Today, ecological materials are coming back, not only into our lives but also into modern building processes as well. More and more people are trying to live a healthy lifestyle and to live in eco-friendly houses. Over the last years the demand for log home and timber frame buildings has increased significantly and today more consumers choose to live in a house which is built of logs. Some of the main benefits of a log house are its simple and fast building process, inexpensiveness, and ecology because log houses are made from renewable resources only.

There are many people who choose not to insulate their houses in order to maintain the natural log look inside and outside of the house. Nevertheless, in order to keep your log house warm in winter and cool during the summer, thermal insulation is essential. And it is hard to imagine a timber framed house without thermal insulation. Thermal insulating layer is very important, therefore, the thermal insulation layers for the log house has higher requirements.

The insulation needs to present good thermal efficiency and avoid unplanned thermal bridges. It’s no good having a product with good thermal properties, if it’s difficult to install without gaps, cracks or other insulation errors in the final construction. So the insulation must be easy and quick to install and one must be able to achieve an exact fit in the construction.

The kind of insulation material to use usually depends on the owner. Insulating material should be fire resistant, reduce noise, and be permeable to water vapour and non-absorbent materials moisture from the air. Stone wool insulation provides thermal protection even in the most extreme conditions. What is more, stone wool is long-lasting and made from natural minerals. Stone wool is not only non-combustible, it is also fireproof and has the ability to only absorb very small amounts of water when exposed to water directly. Once removed from wet conditions the stone wool dries out quickly so that virtually no water remains after a short while.

Thanks to the spaces between the fibres and its porous open structure, stone wool provides good sound absorption and reduces noise ‒ it is among the most effective acoustic insulators. Moreover, stone wool achieves its insulating properties by capturing the air between the fibres, so that virtually no convection takes place. Because stone wool insulation only contains natural air, the thermal performance does not change due to gases diffusing from the product – not even if we consider longer periods like the total lifetime of a building.

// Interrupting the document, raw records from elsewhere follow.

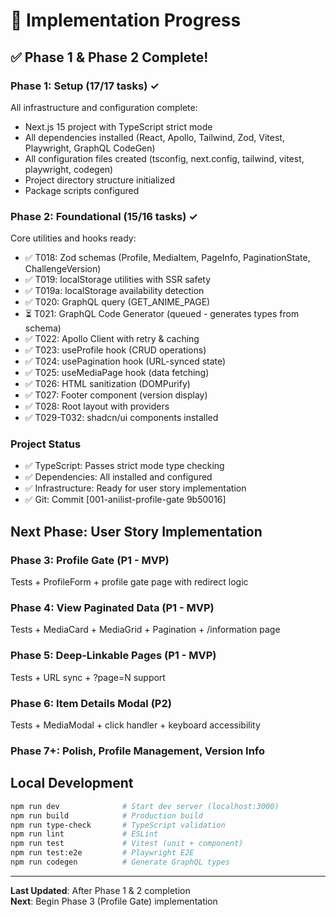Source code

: # 🎯 Implementation Progress

## ✅ Phase 1 & Phase 2 Complete!

### Phase 1: Setup (17/17 tasks) ✓
All infrastructure and configuration complete:
- Next.js 15 project with TypeScript strict mode
- All dependencies installed (React, Apollo, Tailwind, Zod, Vitest, Playwright, GraphQL CodeGen)
- All configuration files created (tsconfig, next.config, tailwind, vitest, playwright, codegen)
- Project directory structure initialized
- Package scripts configured

### Phase 2: Foundational (15/16 tasks) ✓
Core utilities and hooks ready:
- ✅ T018: Zod schemas (Profile, MediaItem, PageInfo, PaginationState, ChallengeVersion)
- ✅ T019: localStorage utilities with SSR safety
- ✅ T019a: localStorage availability detection
- ✅ T020: GraphQL query (GET_ANIME_PAGE)
- ⏳ T021: GraphQL Code Generator (queued - generates types from schema)
- ✅ T022: Apollo Client with retry & caching
- ✅ T023: useProfile hook (CRUD operations)
- ✅ T024: usePagination hook (URL-synced state)
- ✅ T025: useMediaPage hook (data fetching)
- ✅ T026: HTML sanitization (DOMPurify)
- ✅ T027: Footer component (version display)
- ✅ T028: Root layout with providers
- ✅ T029-T032: shadcn/ui components installed

### Project Status
- ✅ TypeScript: Passes strict mode type checking
- ✅ Dependencies: All installed and configured
- ✅ Infrastructure: Ready for user story implementation
- ✅ Git: Commit [001-anilist-profile-gate 9b50016]

## Next Phase: User Story Implementation

### Phase 3: Profile Gate (P1 - MVP)
Tests + ProfileForm + profile gate page with redirect logic

### Phase 4: View Paginated Data (P1 - MVP)  
Tests + MediaCard + MediaGrid + Pagination + /information page

### Phase 5: Deep-Linkable Pages (P1 - MVP)
Tests + URL sync + ?page=N support

### Phase 6: Item Details Modal (P2)
Tests + MediaModal + click handler + keyboard accessibility

### Phase 7+: Polish, Profile Management, Version Info

## Local Development
```bash
npm run dev              # Start dev server (localhost:3000)
npm run build            # Production build
npm run type-check       # TypeScript validation
npm run lint             # ESLint
npm run test             # Vitest (unit + component)
npm run test:e2e         # Playwright E2E
npm run codegen          # Generate GraphQL types
```

---
**Last Updated**: After Phase 1 & 2 completion  
**Next**: Begin Phase 3 (Profile Gate) implementation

As an organic material, wood is combustible. Yet its insulating and charring characteristics produce an interesting response to fire. While wood begins to char (wood charring rate is 0.5-0.6mm/min), commonly in the first 5 minutes of an accidental fire, the wood beneath the char remains structurally durable. Stone wool insulation is naturally fire resistant, and remains stable when exposed to burning hot flames, helping to maintain the building’s structure.